The superior gluteal artery (SGA) arises from the internal iliac artery. The SGA gives off a deep branch to the gluteus medius muscle and then runs through the gluteus maximus muscle, ending in cutaneous arteries located mainly in the superolateral gluteal region. The SGA can be marked on the skin of the buttock at a place one-third of the way on a line drawn from the posterior superior iliac spine (PSIS) to the top of the greater trochanter (T) [Figure 1]. The piriformis muscle (PM) can be located topographically on the buttock skin on a line drawn between the greater trochanter and a point halfway to the sacrum. Perforators can be found in the area lateral to the SGA and above the PM. [5] In 1993, Koshima described the detail anatomy of the SGA perforator. [4] The length of the vessels varies from 3 to 8 cm and their diameter from 1 to 1.5 mm. These flaps can be nourished even with only one perforator.

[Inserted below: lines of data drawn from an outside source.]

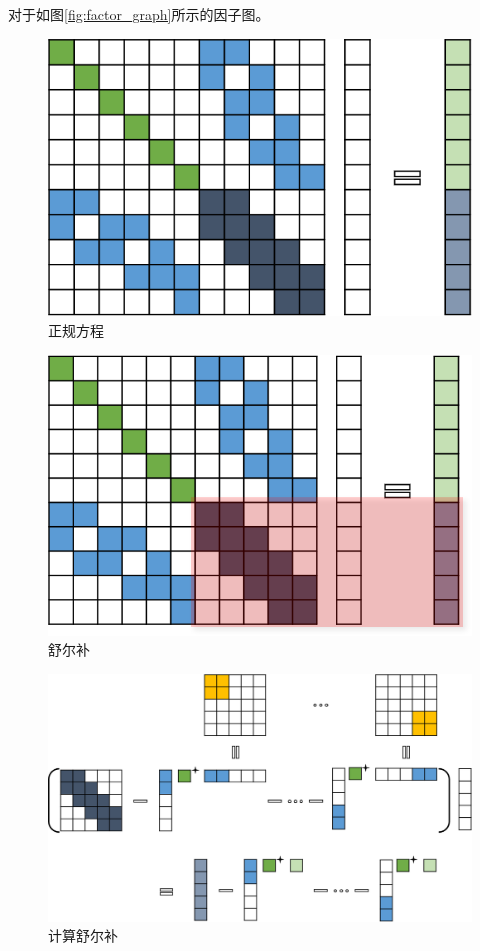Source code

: 对于如图\ref{fig:factor_graph}所示的因子图。

\begin{figure}[htb]
    \centering
    \includegraphics{figs/normal_eq.png}
    \caption{正规方程}
\end{figure}

\begin{figure}[htb]
    \centering
    \includegraphics{figs/reduced_sys.png}
    \caption{舒尔补}
\end{figure}

\begin{figure}[htb]
    \centering
    \includegraphics[width=\textwidth]{figs/schur_complement.png}
    \caption{计算舒尔补}
\end{figure}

In our cases, the largest SGAP flap with one perforator is 12 cm × 14 cm.
Figure 1: Stages of the operation using the superior gluteal artery (SGA) perforator flap. (a) Anatomical landmarks: The SGA emerges at the junction of the middle and medial thirds of a line drawn between the posterior superior iliac spine and the lateral border of the greater trochanter (T)

Click here to view


Surgical procedure

With the patient in the prone position, the anatomical landmarks are drawn and the SGA and its perforators are identified with the help of unidirectional Doppler ultrasound. The locations of the SGA perforators are situated mainly around the junction of the middle and medial third of a line drawn between the PSIS and the greater trochanter. [5] A template of the defect helps ensure that the recipient site and donor tissue are of proper size and shape. The flap template is placed on the perforator mark; when doing so, it is essential to design the skin paddle with an extra 2 cm length for the long side of template to make the SGAP flap as an ellipse and ensure the flap easily reach the most distal point of sacral defect by rotating.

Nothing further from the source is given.